I have in the past done written explorations and interview exercises with everything from dead professors to my own body parts.  I once took an extensive course in “Inner Child” that required the child respond to questions by writing with the non dominant hand. I was very surprised at the accuracy of the answers, if not the handwriting, of my various inner children.  Now my task is to recognize the 12 dominant archetypes active in my life, place them in a timeline in my life, then interview them to know more about them.  In an effort to disobey the homework assignments I quickly skimmed the materials and did no assignments as I read and listened to the work the teachers have put into the class.  I have gone as for as I can as a rebel.  Written assignments are the heart of the work, therefore the teacher in my 11th house has to step up now to create an atmosphere of  discipline.  This is clearly not a matter to leave to my rebel, hedonist, detective, alchemist, shape shifter, or magical child.  I am starting to notice this is like  strength and flexibility for the soul.  Core strength, range of motion, and balance in the mental, emotional, and spiritual realms are skills that can be developed through practice. Even in our dreams we can work toward greater understanding and integration.

Archetypes

July 17, 2012

The Power of Myth

I have begun an in-depth study of archetypes with Caroline Myss, a favorite author. She has recorded the lessons and homework for an on line course entitled Sacred Contracts, based on her popular book of the same name. As a home student I have already done a few things out of order, which seems to go along with my choice of the rebel in my core archetype group. I am a teacher, another one of my core archetypes, but this is balanced by the rebel not exactly following any orders ever.  It is fascinating and will eventually make me follow all the sequences in order because I really do want to learn to teach this subject.

The process I am learning is based in part on the kind of Jungian analysis that takes years with a therapist to achieve  big expensive revelations. The archetypes used by Jung, and also made popular by Joseph Campbell, Bill Moyers, and PBS, are similar to the gods in any pantheon. They are primal forces, and active participants in the journey of the soul.  When I was about 40 a friend gave me a book about analysis and archetypes and proclaimed that I am definitely Aphrodite.  With this intro, I read the book and agreed with my friend.  I don’t remember much about the book, but am sure I was not enough involved with the depth of the subject at that time to be able correlate what I read with my life experience.  I just liked the idea that my friend saw me as Aphrodite.

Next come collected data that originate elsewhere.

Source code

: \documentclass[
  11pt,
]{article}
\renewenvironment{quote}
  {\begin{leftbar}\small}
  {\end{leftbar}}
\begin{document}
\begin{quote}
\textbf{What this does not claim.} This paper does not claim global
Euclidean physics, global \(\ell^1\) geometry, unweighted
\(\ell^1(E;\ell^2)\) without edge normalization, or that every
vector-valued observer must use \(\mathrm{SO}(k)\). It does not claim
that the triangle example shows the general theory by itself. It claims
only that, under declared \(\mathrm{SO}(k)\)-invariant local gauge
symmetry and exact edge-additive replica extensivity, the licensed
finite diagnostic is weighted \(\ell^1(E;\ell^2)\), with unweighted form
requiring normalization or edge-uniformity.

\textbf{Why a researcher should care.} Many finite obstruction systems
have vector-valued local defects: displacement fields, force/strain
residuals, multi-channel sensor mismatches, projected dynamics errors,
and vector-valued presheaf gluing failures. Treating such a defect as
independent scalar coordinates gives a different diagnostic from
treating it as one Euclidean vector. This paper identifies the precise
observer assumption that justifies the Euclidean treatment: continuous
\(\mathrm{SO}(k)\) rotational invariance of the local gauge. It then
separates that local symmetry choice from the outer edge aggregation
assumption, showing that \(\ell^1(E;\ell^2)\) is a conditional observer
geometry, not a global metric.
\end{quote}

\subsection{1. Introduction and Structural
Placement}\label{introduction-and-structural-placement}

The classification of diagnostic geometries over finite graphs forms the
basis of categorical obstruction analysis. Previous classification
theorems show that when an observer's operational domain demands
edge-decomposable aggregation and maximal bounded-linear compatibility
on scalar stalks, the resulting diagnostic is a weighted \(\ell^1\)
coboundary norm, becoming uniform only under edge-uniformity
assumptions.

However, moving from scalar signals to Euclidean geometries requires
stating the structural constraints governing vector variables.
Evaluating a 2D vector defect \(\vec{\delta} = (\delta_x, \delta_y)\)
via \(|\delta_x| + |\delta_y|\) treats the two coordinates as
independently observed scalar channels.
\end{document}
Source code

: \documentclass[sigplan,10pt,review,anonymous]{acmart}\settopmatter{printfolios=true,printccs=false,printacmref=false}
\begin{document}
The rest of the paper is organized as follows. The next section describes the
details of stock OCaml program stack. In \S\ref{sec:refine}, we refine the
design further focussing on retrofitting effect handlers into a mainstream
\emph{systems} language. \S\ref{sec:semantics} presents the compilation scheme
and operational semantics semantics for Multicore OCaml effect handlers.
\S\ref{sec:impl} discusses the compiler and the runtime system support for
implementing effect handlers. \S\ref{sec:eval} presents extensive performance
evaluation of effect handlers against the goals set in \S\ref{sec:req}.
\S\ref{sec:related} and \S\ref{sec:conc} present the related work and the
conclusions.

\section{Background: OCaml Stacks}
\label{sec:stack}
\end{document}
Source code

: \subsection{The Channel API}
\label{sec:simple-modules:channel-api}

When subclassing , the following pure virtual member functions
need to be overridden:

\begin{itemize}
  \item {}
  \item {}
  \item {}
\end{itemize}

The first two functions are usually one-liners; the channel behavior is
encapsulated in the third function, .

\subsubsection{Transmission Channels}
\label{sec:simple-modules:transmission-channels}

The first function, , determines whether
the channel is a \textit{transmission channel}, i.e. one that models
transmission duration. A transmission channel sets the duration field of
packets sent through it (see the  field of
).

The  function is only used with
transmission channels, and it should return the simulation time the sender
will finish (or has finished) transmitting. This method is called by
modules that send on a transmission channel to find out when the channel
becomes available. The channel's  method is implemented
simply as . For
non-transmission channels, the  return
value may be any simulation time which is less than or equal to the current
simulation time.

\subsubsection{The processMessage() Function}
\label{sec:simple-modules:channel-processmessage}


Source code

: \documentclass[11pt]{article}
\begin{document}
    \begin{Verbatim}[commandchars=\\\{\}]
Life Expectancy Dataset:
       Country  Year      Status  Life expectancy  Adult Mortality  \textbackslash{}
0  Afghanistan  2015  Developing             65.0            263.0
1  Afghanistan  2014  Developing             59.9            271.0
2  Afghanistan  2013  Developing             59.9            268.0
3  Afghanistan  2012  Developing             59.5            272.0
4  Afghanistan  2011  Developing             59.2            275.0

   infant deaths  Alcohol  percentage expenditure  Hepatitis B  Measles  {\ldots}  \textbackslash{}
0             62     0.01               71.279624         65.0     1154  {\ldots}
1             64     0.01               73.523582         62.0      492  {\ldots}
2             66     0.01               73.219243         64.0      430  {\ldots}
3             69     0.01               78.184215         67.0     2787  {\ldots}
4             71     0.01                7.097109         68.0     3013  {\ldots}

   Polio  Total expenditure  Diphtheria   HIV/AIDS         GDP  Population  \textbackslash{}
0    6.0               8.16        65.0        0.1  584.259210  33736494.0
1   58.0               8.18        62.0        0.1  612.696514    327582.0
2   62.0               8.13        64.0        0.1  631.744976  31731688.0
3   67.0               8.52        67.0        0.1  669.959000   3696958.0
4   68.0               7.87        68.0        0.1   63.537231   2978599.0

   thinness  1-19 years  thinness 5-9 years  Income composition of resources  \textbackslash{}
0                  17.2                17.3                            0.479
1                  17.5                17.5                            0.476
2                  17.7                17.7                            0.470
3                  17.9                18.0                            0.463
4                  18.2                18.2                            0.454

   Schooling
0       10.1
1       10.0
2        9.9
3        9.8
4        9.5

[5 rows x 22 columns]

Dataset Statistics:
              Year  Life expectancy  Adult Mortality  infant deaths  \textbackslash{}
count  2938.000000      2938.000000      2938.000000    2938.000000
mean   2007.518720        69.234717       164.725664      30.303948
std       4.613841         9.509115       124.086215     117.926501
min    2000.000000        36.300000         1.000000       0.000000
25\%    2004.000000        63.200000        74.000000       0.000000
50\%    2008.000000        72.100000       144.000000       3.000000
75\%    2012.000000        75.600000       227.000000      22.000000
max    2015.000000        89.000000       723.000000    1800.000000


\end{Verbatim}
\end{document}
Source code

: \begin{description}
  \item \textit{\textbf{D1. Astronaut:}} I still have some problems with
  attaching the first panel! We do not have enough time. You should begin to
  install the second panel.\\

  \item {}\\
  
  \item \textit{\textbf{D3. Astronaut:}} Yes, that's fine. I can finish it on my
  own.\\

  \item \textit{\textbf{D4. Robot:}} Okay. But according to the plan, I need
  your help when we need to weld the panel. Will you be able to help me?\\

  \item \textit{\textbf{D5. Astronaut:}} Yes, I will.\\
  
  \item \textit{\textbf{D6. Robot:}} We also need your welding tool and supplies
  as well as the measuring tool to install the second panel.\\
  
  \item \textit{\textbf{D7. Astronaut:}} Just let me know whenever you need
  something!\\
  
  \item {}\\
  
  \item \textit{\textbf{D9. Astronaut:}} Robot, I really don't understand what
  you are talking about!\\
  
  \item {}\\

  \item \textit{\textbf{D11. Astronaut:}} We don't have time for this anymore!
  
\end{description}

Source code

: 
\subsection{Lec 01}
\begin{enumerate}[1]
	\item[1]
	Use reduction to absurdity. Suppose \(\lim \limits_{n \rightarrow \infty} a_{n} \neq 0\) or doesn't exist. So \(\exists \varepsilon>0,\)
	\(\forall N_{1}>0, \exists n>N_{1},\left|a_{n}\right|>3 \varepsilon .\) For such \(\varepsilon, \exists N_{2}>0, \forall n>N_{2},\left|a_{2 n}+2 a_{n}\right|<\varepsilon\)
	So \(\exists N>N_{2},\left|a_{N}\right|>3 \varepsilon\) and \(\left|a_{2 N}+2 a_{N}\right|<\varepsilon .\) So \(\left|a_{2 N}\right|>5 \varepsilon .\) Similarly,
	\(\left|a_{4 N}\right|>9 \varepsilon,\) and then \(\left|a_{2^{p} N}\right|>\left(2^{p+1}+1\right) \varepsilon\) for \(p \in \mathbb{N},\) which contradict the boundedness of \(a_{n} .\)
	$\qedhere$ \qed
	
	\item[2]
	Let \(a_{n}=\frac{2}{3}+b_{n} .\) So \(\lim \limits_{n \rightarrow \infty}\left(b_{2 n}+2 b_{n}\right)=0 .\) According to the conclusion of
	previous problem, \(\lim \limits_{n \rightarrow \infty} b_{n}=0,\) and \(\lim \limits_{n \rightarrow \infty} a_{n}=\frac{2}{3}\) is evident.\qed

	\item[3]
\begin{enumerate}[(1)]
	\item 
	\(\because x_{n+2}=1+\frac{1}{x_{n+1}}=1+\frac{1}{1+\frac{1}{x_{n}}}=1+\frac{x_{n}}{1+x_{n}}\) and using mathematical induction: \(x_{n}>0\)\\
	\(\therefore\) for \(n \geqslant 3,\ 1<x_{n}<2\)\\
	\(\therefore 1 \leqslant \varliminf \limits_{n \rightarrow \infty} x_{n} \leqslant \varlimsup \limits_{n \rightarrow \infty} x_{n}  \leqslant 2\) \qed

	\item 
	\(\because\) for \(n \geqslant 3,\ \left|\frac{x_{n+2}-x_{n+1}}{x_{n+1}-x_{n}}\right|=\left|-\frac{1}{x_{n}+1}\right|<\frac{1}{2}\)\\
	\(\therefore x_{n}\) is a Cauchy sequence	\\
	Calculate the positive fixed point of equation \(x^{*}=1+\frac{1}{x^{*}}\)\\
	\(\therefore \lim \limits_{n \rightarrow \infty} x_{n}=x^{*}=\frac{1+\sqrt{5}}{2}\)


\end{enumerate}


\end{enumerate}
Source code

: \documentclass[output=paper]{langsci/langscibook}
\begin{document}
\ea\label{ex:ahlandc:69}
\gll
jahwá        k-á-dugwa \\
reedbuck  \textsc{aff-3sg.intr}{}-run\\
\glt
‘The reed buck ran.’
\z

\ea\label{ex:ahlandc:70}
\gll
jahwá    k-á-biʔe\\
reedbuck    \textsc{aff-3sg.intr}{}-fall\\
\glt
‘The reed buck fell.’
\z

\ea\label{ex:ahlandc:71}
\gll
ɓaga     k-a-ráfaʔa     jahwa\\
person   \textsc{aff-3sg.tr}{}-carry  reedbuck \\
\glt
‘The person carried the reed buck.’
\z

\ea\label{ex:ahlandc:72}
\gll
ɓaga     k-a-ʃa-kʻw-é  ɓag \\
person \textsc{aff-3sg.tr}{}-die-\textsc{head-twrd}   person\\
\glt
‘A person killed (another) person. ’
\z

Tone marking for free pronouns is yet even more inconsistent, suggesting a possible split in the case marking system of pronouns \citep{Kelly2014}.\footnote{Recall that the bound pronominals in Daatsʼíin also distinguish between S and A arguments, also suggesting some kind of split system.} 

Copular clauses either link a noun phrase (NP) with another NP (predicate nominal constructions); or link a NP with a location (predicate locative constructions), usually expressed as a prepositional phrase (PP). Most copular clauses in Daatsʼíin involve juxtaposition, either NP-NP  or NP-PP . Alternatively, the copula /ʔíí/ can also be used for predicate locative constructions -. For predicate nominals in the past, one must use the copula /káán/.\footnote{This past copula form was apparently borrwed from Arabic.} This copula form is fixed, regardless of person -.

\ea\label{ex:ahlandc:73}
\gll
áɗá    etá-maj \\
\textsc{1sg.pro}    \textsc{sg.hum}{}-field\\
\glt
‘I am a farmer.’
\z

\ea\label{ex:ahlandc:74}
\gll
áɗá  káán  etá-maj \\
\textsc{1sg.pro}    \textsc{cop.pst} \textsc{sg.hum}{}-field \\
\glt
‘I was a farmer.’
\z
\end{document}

Now as I honestly remember and become familiar with these players on the karmic stage I am struck with how powerful they can be.  I am in the very beginning of an understanding that is changing the way I perceive time, space, and matter.  I feel that I am expanding my way of looking at phenomena.  Usually one needs to look back over time to notice profound change.  This one I am  doing on purpose.  Since the purpose is to discover the purpose of my life, I thought it best to do it on purpose.  I have done similar studies and reading before so I feel appropriately warmed up to the task.  I love being a student, and this subject matter suits me perfectly.